Scoring

Learn.jl provides scoring functions for regression, classification, and clustering. For regression r2_score, mean_squared_error, and explained_variance_score are available. For classification f1_score, precision_score, and recall_score are available. For clustering 1/totalcosts is available for K-means, as the only integrated clustering algorithms. There is a score function for each type of estimator (Regressor, Classifier, and Cluster), which takes a set of observations X and the true targets y for regression and classifcation.
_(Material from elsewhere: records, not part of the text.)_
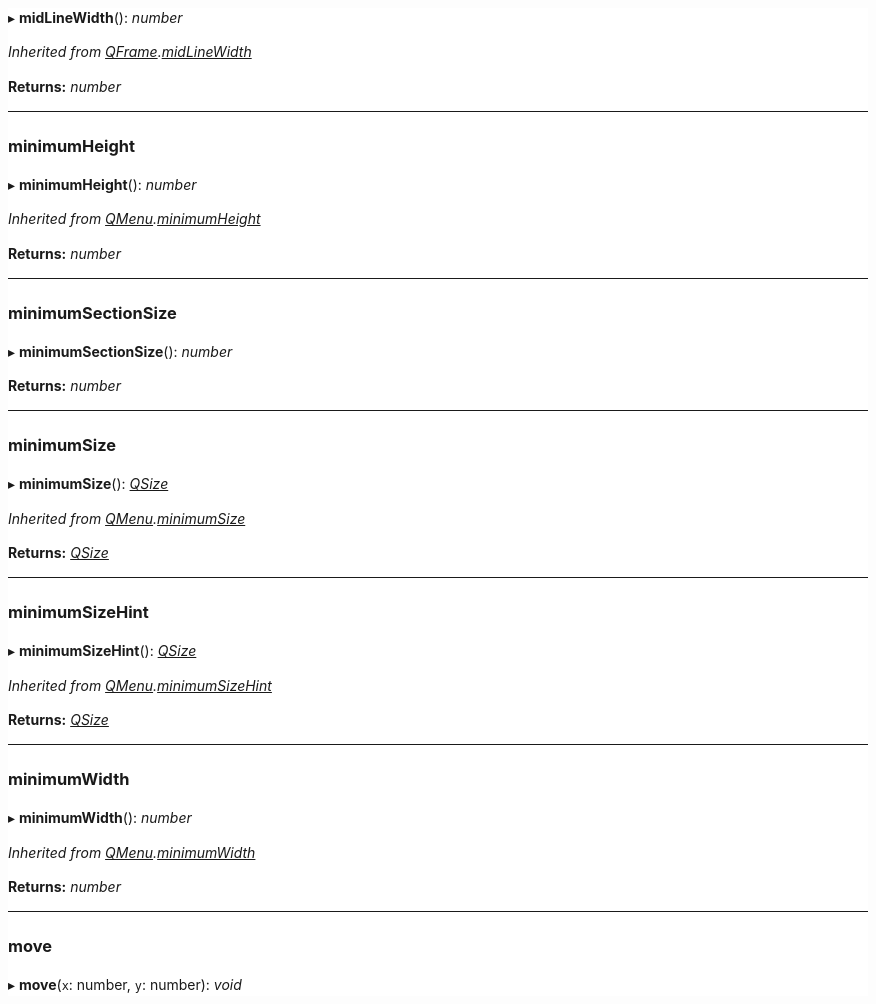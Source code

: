 ▸ **midLineWidth**(): *number*

*Inherited from [QFrame](qframe.md).[midLineWidth](qframe.md#midlinewidth)*

**Returns:** *number*

___

###  minimumHeight

▸ **minimumHeight**(): *number*

*Inherited from [QMenu](qmenu.md).[minimumHeight](qmenu.md#minimumheight)*

**Returns:** *number*

___

###  minimumSectionSize

▸ **minimumSectionSize**(): *number*

**Returns:** *number*

___

###  minimumSize

▸ **minimumSize**(): *[QSize](qsize.md)*

*Inherited from [QMenu](qmenu.md).[minimumSize](qmenu.md#minimumsize)*

**Returns:** *[QSize](qsize.md)*

___

###  minimumSizeHint

▸ **minimumSizeHint**(): *[QSize](qsize.md)*

*Inherited from [QMenu](qmenu.md).[minimumSizeHint](qmenu.md#minimumsizehint)*

**Returns:** *[QSize](qsize.md)*

___

###  minimumWidth

▸ **minimumWidth**(): *number*

*Inherited from [QMenu](qmenu.md).[minimumWidth](qmenu.md#minimumwidth)*

**Returns:** *number*

___

###  move

▸ **move**(`x`: number, `y`: number): *void*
score{T<:AbstractFloat}(clf::Estimator, X::Matrix{T}, y_true::Vector; scoring::Union{Function, Void})
score{T<:AbstractFloat}(clust::Cluster, X::Matrix{T}; scoring::Union{Function, Void})
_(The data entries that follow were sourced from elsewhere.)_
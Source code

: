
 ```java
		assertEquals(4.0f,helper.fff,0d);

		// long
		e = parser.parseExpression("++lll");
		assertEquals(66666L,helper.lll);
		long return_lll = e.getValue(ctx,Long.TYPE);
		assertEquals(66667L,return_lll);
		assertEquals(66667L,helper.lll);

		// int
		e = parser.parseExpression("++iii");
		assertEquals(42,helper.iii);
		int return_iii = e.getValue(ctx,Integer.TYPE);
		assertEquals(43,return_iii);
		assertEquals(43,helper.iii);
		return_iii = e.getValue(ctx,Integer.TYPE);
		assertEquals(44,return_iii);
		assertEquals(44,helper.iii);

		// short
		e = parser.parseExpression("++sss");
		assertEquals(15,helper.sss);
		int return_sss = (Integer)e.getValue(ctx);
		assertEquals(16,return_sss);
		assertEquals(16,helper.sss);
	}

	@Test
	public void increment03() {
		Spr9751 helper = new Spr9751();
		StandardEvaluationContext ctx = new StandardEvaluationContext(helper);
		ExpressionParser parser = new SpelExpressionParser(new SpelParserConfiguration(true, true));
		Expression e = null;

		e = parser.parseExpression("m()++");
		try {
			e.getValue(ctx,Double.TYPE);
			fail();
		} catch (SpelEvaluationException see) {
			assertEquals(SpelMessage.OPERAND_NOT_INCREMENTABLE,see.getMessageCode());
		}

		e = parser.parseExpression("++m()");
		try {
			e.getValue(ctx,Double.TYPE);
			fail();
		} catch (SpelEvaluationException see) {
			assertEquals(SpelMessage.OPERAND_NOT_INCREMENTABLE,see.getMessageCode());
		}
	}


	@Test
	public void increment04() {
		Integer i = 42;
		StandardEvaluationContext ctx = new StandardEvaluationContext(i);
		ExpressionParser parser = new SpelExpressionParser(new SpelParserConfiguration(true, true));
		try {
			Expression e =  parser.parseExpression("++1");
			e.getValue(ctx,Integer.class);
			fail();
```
These functions delegate either to scoring or, if scoring is not provided, to a default scoring function. The default for regression is r2_score and for classification f1_score.
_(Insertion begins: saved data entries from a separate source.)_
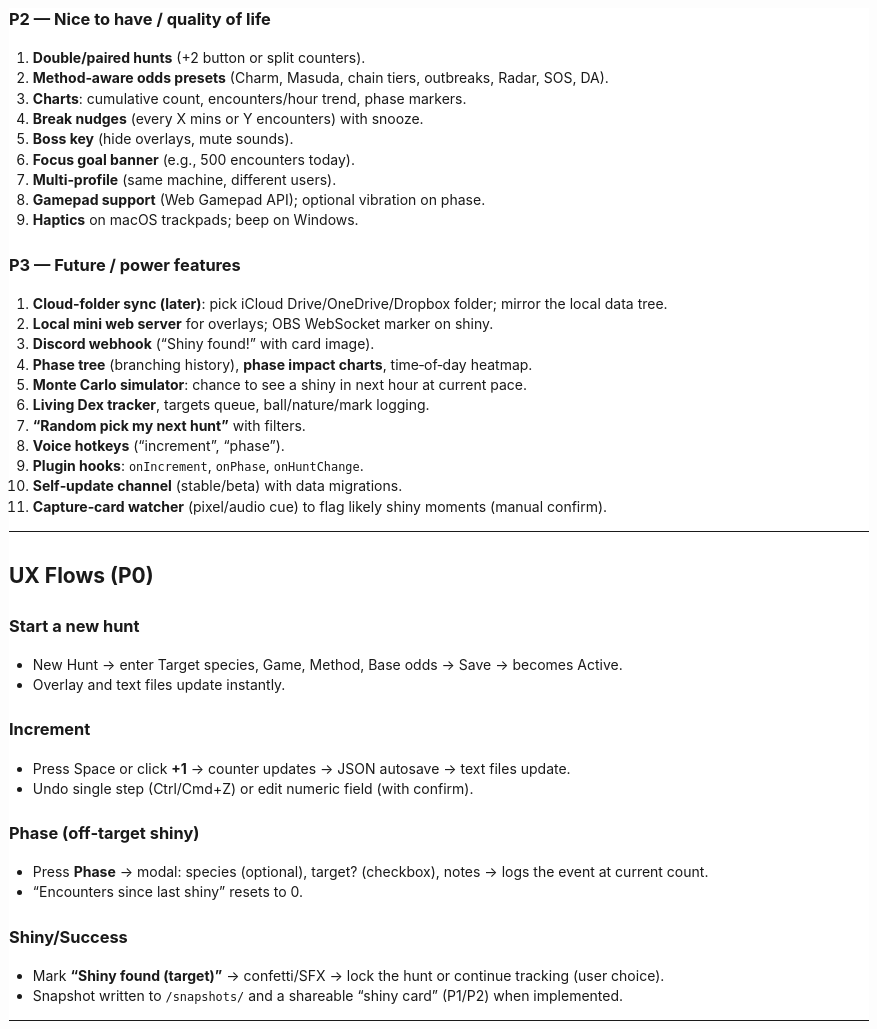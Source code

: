 ### P2 — Nice to have / quality of life
1. **Double/paired hunts** (+2 button or split counters).  
2. **Method‑aware odds presets** (Charm, Masuda, chain tiers, outbreaks, Radar, SOS, DA).  
3. **Charts**: cumulative count, encounters/hour trend, phase markers.  
4. **Break nudges** (every X mins or Y encounters) with snooze.  
5. **Boss key** (hide overlays, mute sounds).  
6. **Focus goal banner** (e.g., 500 encounters today).  
7. **Multi‑profile** (same machine, different users).  
8. **Gamepad support** (Web Gamepad API); optional vibration on phase.  
9. **Haptics** on macOS trackpads; beep on Windows.

### P3 — Future / power features
1. **Cloud‑folder sync (later)**: pick iCloud Drive/OneDrive/Dropbox folder; mirror the local data tree.  
2. **Local mini web server** for overlays; OBS WebSocket marker on shiny.  
3. **Discord webhook** (“Shiny found!” with card image).  
4. **Phase tree** (branching history), **phase impact charts**, time‑of‑day heatmap.  
5. **Monte Carlo simulator**: chance to see a shiny in next hour at current pace.  
6. **Living Dex tracker**, targets queue, ball/nature/mark logging.  
7. **“Random pick my next hunt”** with filters.  
8. **Voice hotkeys** (“increment”, “phase”).  
9. **Plugin hooks**: `onIncrement`, `onPhase`, `onHuntChange`.  
10. **Self‑update channel** (stable/beta) with data migrations.
11. **Capture‑card watcher** (pixel/audio cue) to flag likely shiny moments (manual confirm).

---

## UX Flows (P0)

### Start a new hunt
- New Hunt → enter Target species, Game, Method, Base odds → Save → becomes Active.  
- Overlay and text files update instantly.

### Increment
- Press Space or click **+1** → counter updates → JSON autosave → text files update.  
- Undo single step (Ctrl/Cmd+Z) or edit numeric field (with confirm).

### Phase (off‑target shiny)
- Press **Phase** → modal: species (optional), target? (checkbox), notes → logs the event at current count.  
- “Encounters since last shiny” resets to 0.

### Shiny/Success
- Mark **“Shiny found (target)”** → confetti/SFX → lock the hunt or continue tracking (user choice).  
- Snapshot written to `/snapshots/` and a shareable “shiny card” (P1/P2) when implemented.

---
The scoring functions below take a set of predicted targets and the observed targets. Thus, score is a convenience function that combines predict with one of the scoring functions below.

Regression

r2_score(y_true::Vector{Float64}, y_pred::Vector{Float64})

Compute the R2-score for observed targets y_true and predicted targets y_pred.

mean_squared_error(y_true::Vector{Float64}, y_pred::Vector{Float64})

Compute the mean squared error for observed targets y_true and predicted targets y_pred.

explained_variance_score(y_true::Vector{Float64}, y_pred::Vector{Float64})

Compute the explained-variance-score_ for observed targets y_true and predicted targets y_pred.

Classification

The scoring functions for classification return a dictionary with the labels as keys and the scores as values.

precision_score(y_observed, y_pred; ave_fun::Union{ASCIIString, Void}=nothing)

Compute the precision-score for observed targets y_true and predicted targets y_pred.

recall_score(y_observed, y_pred; ave_fun::Union{ASCIIString, Void}=nothing)

Compute the recall-score for observed targets y_true and predicted targets y_pred.

f1_score(y_observed, y_pred; ave_fun::Union{ASCIIString, Void}=nothing)

Compute the f1-score for observed targets y_true and predicted targets y_pred.